Actually, the code is terrible, but I don't think its purpose is to illustrate a stack so much as to illustrate in a very rudimentary way how heap allocation works. (Worse than "terrible", it isn't "pythonic").

But you are wrong about the efficiency. Only the initialize function is O(n). Push an pop are O(1) as should be obvious.

But no serious code should print as a solution to a failure condition. The program itself should fail in some predictable way. Likewise no general implementation of a stack should hard code the maximum size. As such, this code teaches very bad programming habits.

The reason I don't think it is intended to represent a stack structure is the tuples that are returned from push and pop. Normally push is a mutator returning nothing and pop is an accessor returning only the top value in the stack.
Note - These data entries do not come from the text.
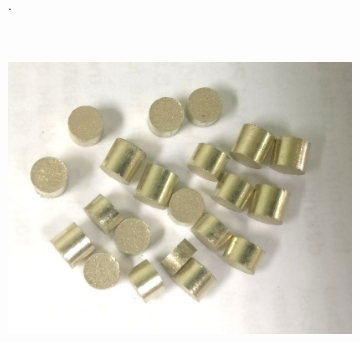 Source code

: \documentclass[a4paper,12pt,fleqn,twoside,openany]{book}
\begin{document}
\begin{figure}[h]
\begin{subfigure}{0.2\textwidth}
	\caption{}. 
	\label{fig:PastViruta}
    \end{subfigure}
    ~ %
    \begin{subfigure}{0.25\textwidth}
        \includegraphics[width=\textwidth]{Img/Procedimiento/PastMolienda.jpg}
        \caption{}
        \label{fig: PastMolienda}
    \end{subfigure}
    \begin{subfigure}{0.1\textwidth}

\end{subfigure}
\end{figure}
\end{document}
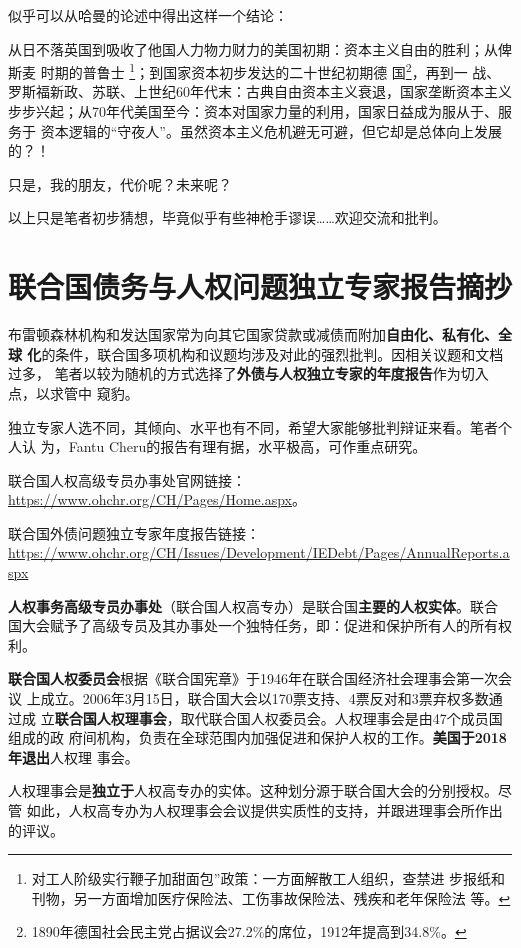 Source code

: 似乎可以从哈曼的论述中得出这样一个结论：

从日不落英国到吸收了他国人力物力财力的美国初期：资本主义自由的胜利；从俾斯麦
时期的普鲁士 \footnote{对工人阶级实行鞭子加甜面包”政策：一方面解散工人组织，查禁进
  步报纸和刊物，另一方面增加医疗保险法、工伤事故保险法、残疾和老年保险法
  等。}；到国家资本初步发达的二十世纪初期德
国\footnote{1890年德国社会民主党占据议会27.2\%的席位，1912年提高到34.8\%。}，再到一
战、罗斯福新政、苏联、上世纪60年代末：古典自由资本主义衰退，国家垄断资本主义
步步兴起；从70年代美国至今：资本对国家力量的利用，国家日益成为服从于、服务于
资本逻辑的“守夜人”。虽然资本主义危机避无可避，但它却是总体向上发展的？！

只是，我的朋友，代价呢？未来呢？

以上只是笔者初步猜想，毕竟似乎有些神枪手谬误……欢迎交流和批判。


\section[联合国债务与人权独立专家报告]{联合国债务与人权问题独立专家报告摘抄}

布雷顿森林机构和发达国家常为向其它国家贷款或减债而附加\textbf{自由化、私有化、全球
  化}的条件，联合国多项机构和议题均涉及对此的强烈批判。因相关议题和文档过多，
笔者以较为随机的方式选择了\textbf{外债与人权独立专家的年度报告}作为切入点，以求管中
窥豹。

独立专家人选不同，其倾向、水平也有不同，希望大家能够批判辩证来看。笔者个人认
为，Fantu Cheru的报告有理有据，水平极高，可作重点研究。

联合国人权高级专员办事处官网链接：\url{https://www.ohchr.org/CH/Pages/Home.aspx}。

联合国外债问题独立专家年度报告链接：\url{https://www.ohchr.org/CH/Issues/Development/IEDebt/Pages/AnnualReports.aspx}


\textbf{人权事务高级专员办事处}（联合国人权高专办）是联合国\textbf{主要的人权实体}。联合
国大会赋予了高级专员及其办事处一个独特任务，即：促进和保护所有人的所有权利。

\textbf{联合国人权委员会}根据《联合国宪章》于1946年在联合国经济社会理事会第一次会议
上成立。2006年3月15日，联合国大会以170票支持、4票反对和3票弃权多数通过成
立\textbf{联合国人权理事会}，取代联合国人权委员会。人权理事会是由47个成员国组成的政
府间机构，负责在全球范围内加强促进和保护人权的工作。\textbf{美国于2018年退出}人权理
事会。

人权理事会是\textbf{独立于}人权高专办的实体。这种划分源于联合国大会的分别授权。尽管
如此，人权高专办为人权理事会会议提供实质性的支持，并跟进理事会所作出的评议。

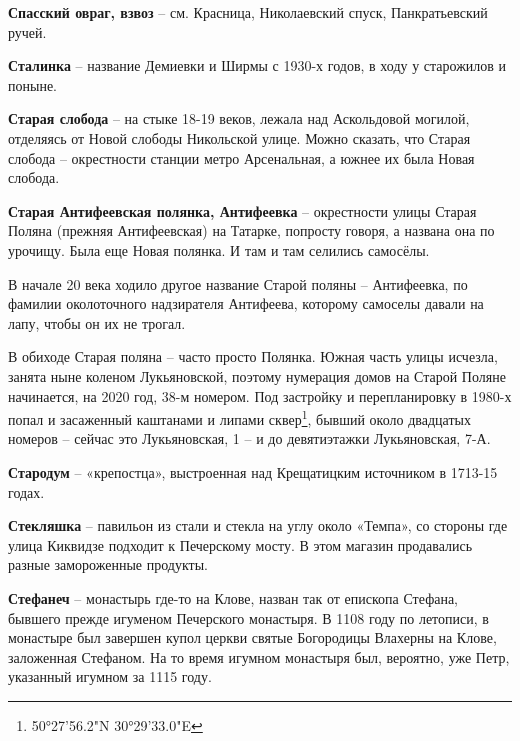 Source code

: \textbf{Спасский овраг, взвоз} – см. Красница, Николаевский спуск, Панкратьевский ручей.\\

\medskip

\textbf{Сталинка} – название Демиевки и Ширмы с 1930-х годов, в ходу у старожилов и поныне.\\

\medskip


\textbf{Старая слобода} – на стыке 18-19 веков, лежала над Аскольдовой могилой, отделяясь от Новой слободы Никольской улице. Можно сказать, что Старая слобода – окрестности станции метро Арсенальная, а южнее их была Новая слобода.\\

\medskip

\textbf{Старая Антифеевская полянка, Антифеевка} – окрестности улицы Старая Поляна (прежняя Антифеевская) на Татарке, попросту говоря, а названа она по урочищу. Была еще Новая полянка. И там и там селились самосёлы. 

В начале 20 века ходило другое название Старой поляны – Антифеевка, по фамилии околоточного надзирателя Антифеева, которому самоселы давали на лапу, чтобы он их не трогал. 

В обиходе Старая поляна – часто просто Полянка. Южная часть улицы исчезла, занята ныне коленом Лукьяновской, поэтому нумерация домов на Старой Поляне начинается, на 2020 год, 38-м номером. Под застройку и перепланировку в 1980-х попал и засаженный каштанами и липами сквер\footnote{50°27'56.2"N 30°29'33.0"E}, бывший около двадцатых номеров – сейчас это Лукьяновская, 1 – и до девятиэтажки Лукьяновская, 7-А.\\

\medskip

\textbf{Стародум} – «крепостца», выстроенная  над Крещатицким источником в 1713-15 годах.\\

\medskip

\textbf{Стекляшка} – павильон из стали и стекла на углу около «Темпа», со стороны где улица Киквидзе подходит к Печерскому мосту. В этом магазин продавались разные замороженные продукты.\\

\medskip

\textbf{Стефанеч} – монастырь где-то на Клове, назван так от епископа Стефана, бывшего прежде игуменом Печерского монастыря. В 1108 году по летописи, в монастыре был завершен купол церкви святые Богородицы Влахерны на Клове, заложенная Стефаном. На то время игумном монастыря был, вероятно, уже Петр, указанный игумном за 1115 году.\\

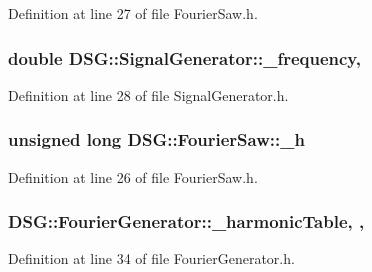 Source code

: Definition at line 27 of file Fourier\+Saw.\+h.

\hypertarget{classDSG_1_1SignalGenerator_a67e296e3506dcdf09402c667cddff9ac}{
\subsubsection[{\+\_\+frequency}]{\setlength{\rightskip}{0pt plus 5cm}double D\+S\+G\+::\+Signal\+Generator\+::\+\_\+frequency\hspace{0.3cm}{\ttfamily [protected]}, {\ttfamily [inherited]}}}\label{classDSG_1_1SignalGenerator_a67e296e3506dcdf09402c667cddff9ac}


Definition at line 28 of file Signal\+Generator.\+h.

\hypertarget{classDSG_1_1FourierSaw_afaa437e6dda9ddbd4f011012dfe3c55a}{
\subsubsection[{\+\_\+h}]{\setlength{\rightskip}{0pt plus 5cm}unsigned long D\+S\+G\+::\+Fourier\+Saw\+::\+\_\+h\hspace{0.3cm}{\ttfamily [protected]}}}\label{classDSG_1_1FourierSaw_afaa437e6dda9ddbd4f011012dfe3c55a}


Definition at line 26 of file Fourier\+Saw.\+h.

\hypertarget{classDSG_1_1FourierGenerator_a7288408f8e44d5edb5eecc62480243d7}{
\subsubsection[{\+\_\+harmonic\+Table}]{ D\+S\+G\+::\+Fourier\+Generator\+::\+\_\+harmonic\+Table\hspace{0.3cm}{\ttfamily [static]}, {\ttfamily [protected]}, {\ttfamily [inherited]}}}\label{classDSG_1_1FourierGenerator_a7288408f8e44d5edb5eecc62480243d7}


Definition at line 34 of file Fourier\+Generator.\+h.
Also, a stack as an abstraction should encapsulate the free list pointer (i.e. next free slot if any) and this reveals it.

The capitalization of variables is also oddly done for a Python program.

I agree that it is hard to follow, but that is a consequence of the above.

One thing positive that I will say about the code and how it might be actually valuable pedagogically, has to do with a philosophical interpretation.

When you modify a stack (or anything, really), one way to think of it is that you have a different stack - a new thing that didn't exist before. This code emphasizes that view of mutation. So to push onto a stack, you supply a stack, etc, and you get back a stack. A stack goes in and a stack comes out, a conceptually new thing.

So, it works if that is your main lesson, but less so as a stack per se.

But it is valuable only if you want to emphasize that view of mutation. But this is at odds with the normal (philosophical) view of an encapsulated data structure - that its identity is maintained in the face of change.

However, it is valuable for students to consider both views as different programming languages stress one over the other. Haskell, for example, has the "new value" idea built in rather than the "modified value" that you normally see in OOP. In Haskell if you push onto a stack, you get back a stack.

---

I'll also note that there is a Pedagogical Pattern called Toy Box that suggests that one can introduce a complex topic with a trivial implementation that get across key ideas without going into the complexity. While I might prefer simpler code to show how a heap grabs blocks but must know where they are, this code might be considered an example of a Toy.

Another pedagogical pattern is called Spiral and implies that teaching can introduce simple versions of complex topics early before students are ready for the full explanation. Then later, when it is time to learn it in detail (another loop in the spiral) they have been primed to integrate it into their thinking.